Startup brings Machine Learning to sensors

A startup founded by Pete Warden,, former technical lead of Google’s TensorFlow Mobile team, has embedded Machine Learning (ML) systems into sensors. The idea behind Useful Sensors came from Warden’s realisation that the model of software frameworks that worked so well for ML adoption on some types of devices didn’t work as well on others. So he thought about how to make ML capabilities more accessible with modules as small and inexpensive as sensors.

Integrating ML into small devices is not something new. Many of the mobile phones we know combine these types of Artificial Intelligence (AI) systems, for example, to identify songs or set up modes of use for cameras, such as night vision. However, there are still challenges to incorporating AI into smaller devices. That’s where what we call TinyML comes in.

Put simply, TinyML takes Machine Learning solutions to small pieces of hardware and trains them for a specific function without having to take the training data to process it externally, e.g. in the cloud. This makes it possible to generate locally updated ML models on the device itself, which can, for example, train a smart speaker with a new trigger word or change an industrial process on the ML sensors themselves. This is real-time training at the edge, not in the cloud or on large servers running ML systems.

Pete Warden is considered a TinyML guru and coauthored the book “TinyML: Machine Learning with TensorFlow Lite on Arduino and Ultra-Low-Power Microcontrollers“, a reference in the field.

Useful Sensors’ first product, the Person Sensor, uses a camera module pre-programmed with algorithms that detect nearby faces and returns, via a simple interface, information about how many there are and where they are about the device, as well as performing facial recognition. It is designed to input larger systems, for example, to activate a kiosk screen from sleep mode when someone approaches, mute a microphone when no one is present or direct fans to point at the nearest person. The sensor is available on the Sparkfun developer site for $10.

While thinking about how to put ML resources in the hands of more people, Warden was also concerned about the possible abuses that the proliferation of confidential data would generate via cameras and microphones. So he decided to move the ML processing from the central microcontroller to peripherals – in this case, sensors – whose attack surface would be very small, as they do not have shared memory with the rest of the system and can also be audited by third parties to ensure reliability. According to Warden, ML sensors are easier to develop and more secure.

There is a lot of demand for TinyML in various industries. For example, in the industrial segment, machines with ML sensors can learn to detect noises or vibrations that signal problems and send alerts so that an evaluation can be made before they stop working. TinyML can also be applied for refined tracking of items and goods on production lines. In healthcare, wearables with TinyML can, for example, process heart rate and temperature data locally or from insulin pumps to suggest appropriate courses of action, all without Internet access.

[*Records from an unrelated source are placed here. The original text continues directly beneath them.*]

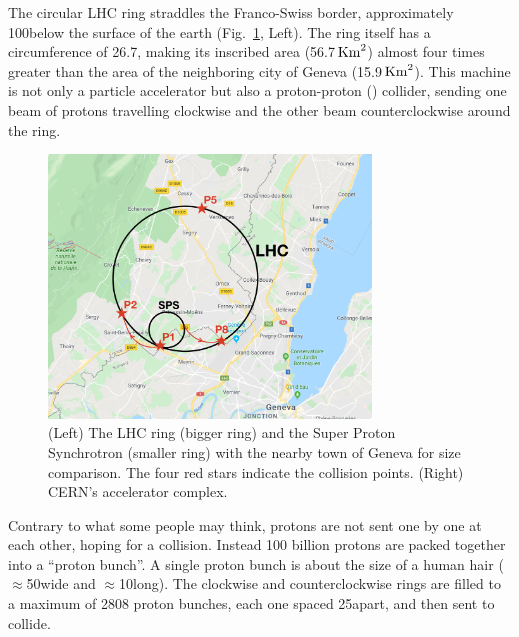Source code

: The circular LHC ring straddles the Franco-Swiss border, approximately 100\meter below the surface of the earth (Fig.~\ref{fig:lhc_and_boosters}, Left).
The ring itself has a circumference of 26.7\Km, making its inscribed area (56.7$\,\text{Km}^{2}$) almost four times greater than the area of the neighboring city of Geneva (15.9$\,\text{Km}^{2}$).
This machine is not only a particle accelerator but also a proton-proton (\pp) collider, sending one beam of protons travelling clockwise and the other beam counterclockwise around the ring. 
\begin{figure}[pbth]
\centering
\includegraphics[height=7cm,keepaspectratio]{figures/lhc/lhc_drawn_on_map_withpoints.png}
    \caption{
    (Left) The LHC ring (bigger ring) and the Super Proton Synchrotron (smaller ring) with the nearby town of Geneva for size comparison. 
    The four red stars indicate the \pp collision points. 
    (Right) CERN's accelerator complex.
    } 
    \label{fig:lhc_and_boosters}
\end{figure}

Contrary to what some people may think, protons are not sent one by one at each other, hoping for a collision.
Instead 100 billion protons are packed together into a ``proton bunch''.
A single proton bunch is about the size of a human hair ($\approx$50\mum wide and $\approx$10\cm long). 
The clockwise and counterclockwise rings are filled to a maximum of 2808 proton bunches, each one spaced 25\ns apart, and then sent to collide.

More broadly, the advancement of TinyML is also opening up a new perspective in the Internet of Things (IoT) field due to features such as low latency, effective bandwidth utilisation, data privacy and security, and cost reduction. These qualities of TinyML allow IoT devices to function reliably without consistent access to cloud services. In particular, in places with inadequate connectivity resources, TinyML can perform AI analytics locally, ensuring substantial benefits to IoT services.

According to ABI Research, TinyML vendors are democratising TinyML solutions at a rapid pace, with the TinyML Software-as-a-Service (SaaS) market predicted to surpass $220 million by 2022 and become a relevant component from 2025 onwards. By 2030, the TinyML SaaS and related professional services segment have the potential to become a billion-dollar market. Another indication of the expansion of TinyML solutions recently is the growth of the TinyML Foundation, which brings together most of the leading vendors in this field.

Sensing systems in environments and audio processing remain the most common applications of TinyML, with sound architectures accounting for nearly 50% of the market by 2022, according to ABI Research. “Any sensory data in environments will likely rely on an ML model,” points out David Lobina, artificial intelligence and machine learning research analyst at ABI Research. The personal and work devices sector will see the biggest growth soon.

However, there are also pitfalls in this field, for which ABI Research believes there are well-identified solutions. “The physical constraints of TinyML devices are genuine. These devices are suitable for small and compact ML models requiring software-level innovation for specific use cases. Software vendors will be the most active in the TinyML market,” explains Lobina.